• **About this exercise**
State only how many lines of the records contain the string "have".

• **Records excerpted from a collection**
Content starts

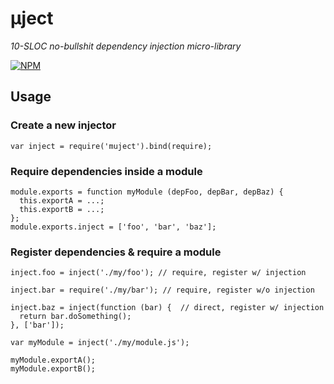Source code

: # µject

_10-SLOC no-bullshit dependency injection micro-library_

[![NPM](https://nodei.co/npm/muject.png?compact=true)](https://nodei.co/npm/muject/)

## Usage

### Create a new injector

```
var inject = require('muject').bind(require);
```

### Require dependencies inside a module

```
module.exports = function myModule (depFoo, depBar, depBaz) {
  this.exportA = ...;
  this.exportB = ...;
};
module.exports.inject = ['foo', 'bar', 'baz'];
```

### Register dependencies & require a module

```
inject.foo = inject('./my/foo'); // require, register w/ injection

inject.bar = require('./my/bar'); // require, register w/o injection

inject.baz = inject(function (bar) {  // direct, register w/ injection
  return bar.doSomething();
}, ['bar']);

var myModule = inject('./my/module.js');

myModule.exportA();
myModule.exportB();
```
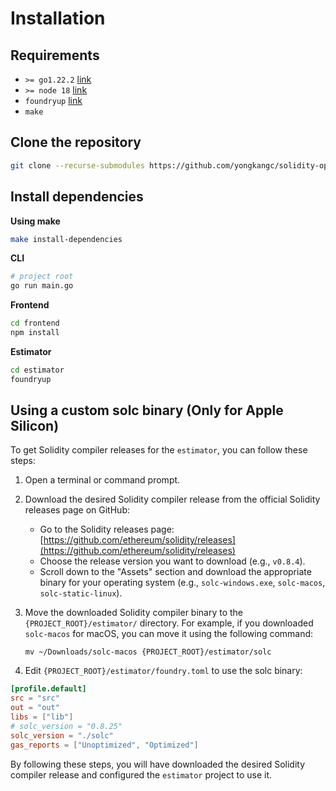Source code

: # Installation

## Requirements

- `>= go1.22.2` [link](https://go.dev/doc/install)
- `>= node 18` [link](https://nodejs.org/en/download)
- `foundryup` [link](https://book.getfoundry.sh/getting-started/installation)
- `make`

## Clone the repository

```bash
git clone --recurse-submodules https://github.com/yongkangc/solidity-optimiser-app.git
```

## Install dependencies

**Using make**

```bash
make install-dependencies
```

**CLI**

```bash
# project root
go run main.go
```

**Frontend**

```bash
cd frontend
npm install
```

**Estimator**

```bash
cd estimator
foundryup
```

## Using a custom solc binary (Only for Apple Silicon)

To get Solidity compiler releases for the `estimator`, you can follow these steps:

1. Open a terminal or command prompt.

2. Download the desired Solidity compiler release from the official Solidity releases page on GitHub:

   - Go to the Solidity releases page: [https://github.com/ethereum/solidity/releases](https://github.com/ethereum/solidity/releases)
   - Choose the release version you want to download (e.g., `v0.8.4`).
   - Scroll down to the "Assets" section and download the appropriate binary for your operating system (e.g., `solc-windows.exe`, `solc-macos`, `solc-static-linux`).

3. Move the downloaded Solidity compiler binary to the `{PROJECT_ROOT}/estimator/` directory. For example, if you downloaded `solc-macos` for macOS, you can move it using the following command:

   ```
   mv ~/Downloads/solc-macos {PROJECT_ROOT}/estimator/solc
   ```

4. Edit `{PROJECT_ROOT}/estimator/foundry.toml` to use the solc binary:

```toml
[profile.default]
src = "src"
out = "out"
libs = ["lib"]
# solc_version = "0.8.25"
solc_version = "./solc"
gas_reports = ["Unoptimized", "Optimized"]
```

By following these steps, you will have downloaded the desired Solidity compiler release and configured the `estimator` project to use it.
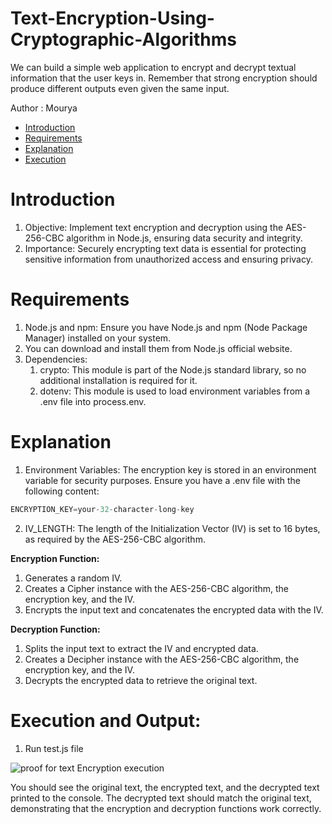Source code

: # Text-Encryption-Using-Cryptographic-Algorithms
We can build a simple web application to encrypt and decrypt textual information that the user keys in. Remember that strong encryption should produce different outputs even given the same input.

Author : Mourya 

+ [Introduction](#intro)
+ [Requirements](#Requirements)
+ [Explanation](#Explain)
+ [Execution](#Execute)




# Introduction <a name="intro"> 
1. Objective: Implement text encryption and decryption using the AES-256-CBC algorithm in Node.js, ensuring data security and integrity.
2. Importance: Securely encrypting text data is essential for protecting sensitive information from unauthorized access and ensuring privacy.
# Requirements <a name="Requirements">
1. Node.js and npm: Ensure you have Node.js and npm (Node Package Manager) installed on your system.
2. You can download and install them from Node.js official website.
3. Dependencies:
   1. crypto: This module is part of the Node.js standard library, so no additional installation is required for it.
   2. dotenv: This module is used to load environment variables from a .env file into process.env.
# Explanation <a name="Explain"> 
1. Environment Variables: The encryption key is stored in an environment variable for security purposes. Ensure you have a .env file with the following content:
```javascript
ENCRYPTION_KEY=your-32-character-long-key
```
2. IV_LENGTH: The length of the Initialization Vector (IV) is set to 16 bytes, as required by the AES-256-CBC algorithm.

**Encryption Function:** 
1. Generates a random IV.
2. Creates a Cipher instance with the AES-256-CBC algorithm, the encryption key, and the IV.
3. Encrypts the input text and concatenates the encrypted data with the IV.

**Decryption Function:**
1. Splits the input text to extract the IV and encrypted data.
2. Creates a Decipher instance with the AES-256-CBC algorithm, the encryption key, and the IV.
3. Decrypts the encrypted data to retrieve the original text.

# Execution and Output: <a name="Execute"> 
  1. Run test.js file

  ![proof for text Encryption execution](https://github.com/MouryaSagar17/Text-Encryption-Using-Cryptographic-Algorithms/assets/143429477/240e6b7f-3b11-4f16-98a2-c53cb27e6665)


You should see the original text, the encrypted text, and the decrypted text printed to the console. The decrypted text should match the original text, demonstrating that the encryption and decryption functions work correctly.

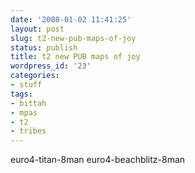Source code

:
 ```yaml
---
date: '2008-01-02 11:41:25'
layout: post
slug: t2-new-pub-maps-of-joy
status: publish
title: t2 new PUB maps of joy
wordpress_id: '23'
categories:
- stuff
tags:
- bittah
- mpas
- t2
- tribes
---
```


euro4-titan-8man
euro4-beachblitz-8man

Content ends

• **Exercise answer**
3